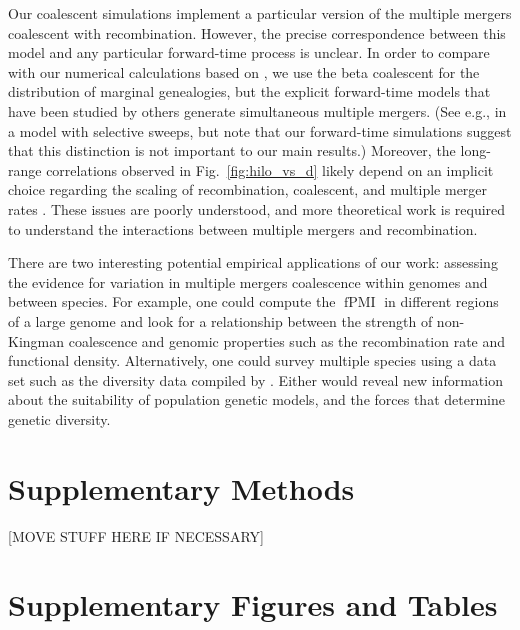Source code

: \documentclass[11pt, letterpaper]{article}   	%
\newcommand{\fig}[1]{Fig.~\ref{#1}}
\DeclareMathOperator{\fpmi}{fPMI}
\begin{document}
Our coalescent simulations implement a particular version of the multiple mergers coalescent with recombination.
However, the precise correspondence between this model and any particular forward-time process is unclear.
In order to compare with our numerical calculations based on \cite{BirknerEtAl2013}, we use the beta coalescent for the distribution of marginal genealogies, but the explicit forward-time models that have been studied by others generate simultaneous multiple mergers.
(See e.g., \cite{DurrettSchweinsberg2005} in a model with selective sweeps, but note that our forward-time simulations suggest that this distinction is not important to our main results.)
Moreover, the long-range correlations observed in \fig{fig:hilo_vs_d} likely depend on an implicit choice regarding the scaling of recombination, coalescent, and multiple merger rates \autocite{EldonWakeley2006}.
These issues are poorly understood, and more theoretical work is required to understand the interactions between multiple mergers and recombination.

There are two interesting potential empirical applications of our work: assessing the evidence for variation in multiple mergers coalescence within genomes and between species.
For example, one could compute the $\fpmi$ in different regions of a large genome and look for a relationship between the strength of non-Kingman coalescence and genomic properties such as the recombination rate and functional density.
Alternatively, one could survey multiple species using a data set such as the diversity data compiled by \cite{Corbett-DetigEtAl2015}.
Either would reveal new information about the suitability of population genetic models, and the forces that determine genetic diversity.

\printbibliography

\section*{Supplementary Methods}
[MOVE STUFF HERE IF NECESSARY]

\clearpage

\section*{Supplementary Figures and Tables}
\end{document}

Problem :: Find and copy every line in the entries above where the string "fpmi" occurs.

Output ::
\DeclareMathOperator{\fpmi}{fPMI}
For example, one could compute the $\fpmi$ in different regions of a large genome and look for a relationship between the strength of non-Kingman coalescence and genomic properties such as the recombination rate and functional density.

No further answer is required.